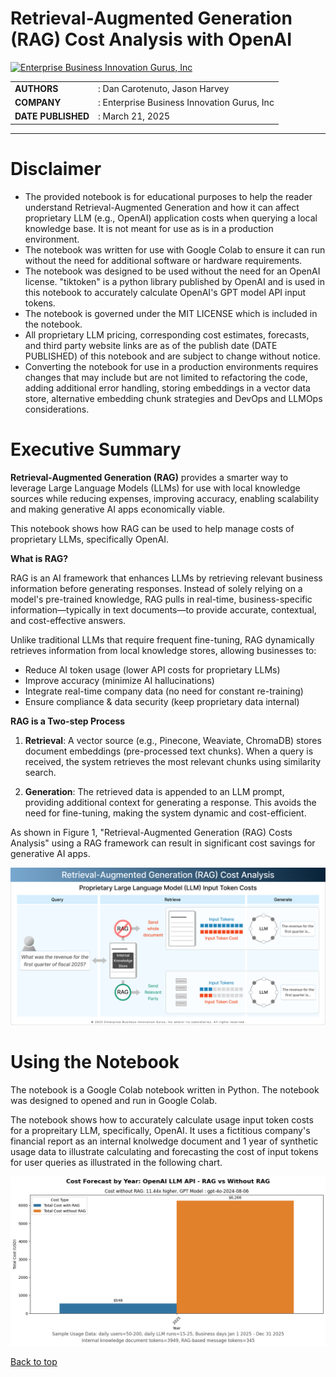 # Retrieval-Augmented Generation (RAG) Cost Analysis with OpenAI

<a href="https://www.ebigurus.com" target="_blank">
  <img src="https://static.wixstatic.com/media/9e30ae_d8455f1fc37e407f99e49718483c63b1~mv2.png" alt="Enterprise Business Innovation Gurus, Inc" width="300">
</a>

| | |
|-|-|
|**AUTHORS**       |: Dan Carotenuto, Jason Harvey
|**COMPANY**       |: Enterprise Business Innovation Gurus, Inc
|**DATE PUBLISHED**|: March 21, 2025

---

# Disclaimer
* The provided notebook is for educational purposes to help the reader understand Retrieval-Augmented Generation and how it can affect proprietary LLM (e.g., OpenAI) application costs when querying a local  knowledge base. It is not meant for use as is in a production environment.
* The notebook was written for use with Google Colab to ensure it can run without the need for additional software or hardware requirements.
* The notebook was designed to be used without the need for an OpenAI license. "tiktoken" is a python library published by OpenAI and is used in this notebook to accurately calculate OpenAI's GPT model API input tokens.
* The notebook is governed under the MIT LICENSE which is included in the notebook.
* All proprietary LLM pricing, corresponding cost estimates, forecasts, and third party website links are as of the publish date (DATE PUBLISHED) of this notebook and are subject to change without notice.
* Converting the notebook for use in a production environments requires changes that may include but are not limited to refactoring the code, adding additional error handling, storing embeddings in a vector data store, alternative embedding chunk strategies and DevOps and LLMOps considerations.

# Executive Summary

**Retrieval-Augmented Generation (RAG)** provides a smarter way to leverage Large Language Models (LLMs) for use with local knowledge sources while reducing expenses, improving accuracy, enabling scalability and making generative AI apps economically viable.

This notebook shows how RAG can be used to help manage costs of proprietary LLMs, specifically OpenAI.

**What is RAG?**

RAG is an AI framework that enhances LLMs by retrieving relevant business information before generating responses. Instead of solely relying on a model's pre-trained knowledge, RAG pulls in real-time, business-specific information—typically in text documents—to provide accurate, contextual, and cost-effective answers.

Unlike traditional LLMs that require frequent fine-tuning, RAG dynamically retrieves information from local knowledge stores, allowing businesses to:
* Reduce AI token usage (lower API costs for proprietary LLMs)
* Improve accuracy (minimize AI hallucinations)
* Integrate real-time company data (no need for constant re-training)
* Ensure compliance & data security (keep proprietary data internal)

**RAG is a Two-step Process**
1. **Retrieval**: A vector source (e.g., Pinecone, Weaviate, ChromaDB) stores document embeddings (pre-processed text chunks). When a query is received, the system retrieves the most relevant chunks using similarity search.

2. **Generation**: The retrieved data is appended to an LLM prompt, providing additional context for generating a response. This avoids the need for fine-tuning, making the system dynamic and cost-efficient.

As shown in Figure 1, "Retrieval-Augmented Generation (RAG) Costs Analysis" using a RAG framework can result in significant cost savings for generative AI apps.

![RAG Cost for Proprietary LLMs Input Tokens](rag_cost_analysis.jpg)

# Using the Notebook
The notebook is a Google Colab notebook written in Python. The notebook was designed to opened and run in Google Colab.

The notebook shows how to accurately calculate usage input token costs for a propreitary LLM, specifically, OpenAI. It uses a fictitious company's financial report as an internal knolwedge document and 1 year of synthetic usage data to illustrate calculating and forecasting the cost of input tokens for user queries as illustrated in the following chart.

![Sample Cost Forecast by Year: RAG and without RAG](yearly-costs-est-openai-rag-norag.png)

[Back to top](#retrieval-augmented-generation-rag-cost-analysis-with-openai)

━━━━━━━━

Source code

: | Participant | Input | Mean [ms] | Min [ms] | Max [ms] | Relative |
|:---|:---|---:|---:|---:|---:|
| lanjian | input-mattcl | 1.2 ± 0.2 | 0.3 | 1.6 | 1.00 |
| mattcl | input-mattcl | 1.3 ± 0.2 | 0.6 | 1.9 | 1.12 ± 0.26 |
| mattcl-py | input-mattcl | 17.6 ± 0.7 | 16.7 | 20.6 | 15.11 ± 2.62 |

━━━━━━━━

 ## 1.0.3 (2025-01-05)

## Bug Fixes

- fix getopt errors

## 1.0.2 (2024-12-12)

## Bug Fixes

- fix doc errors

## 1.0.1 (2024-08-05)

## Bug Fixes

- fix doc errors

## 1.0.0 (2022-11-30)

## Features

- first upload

━━━━━━━━

■ TASK STATEMENT ■
In the records, locate each line holding the string "help" and copy it.

■ EXERCISE ANSWER ■
* The provided notebook is for educational purposes to help the reader understand Retrieval-Augmented Generation and how it can affect proprietary LLM (e.g., OpenAI) application costs when querying a local  knowledge base. It is not meant for use as is in a production environment.
This notebook shows how RAG can be used to help manage costs of proprietary LLMs, specifically OpenAI.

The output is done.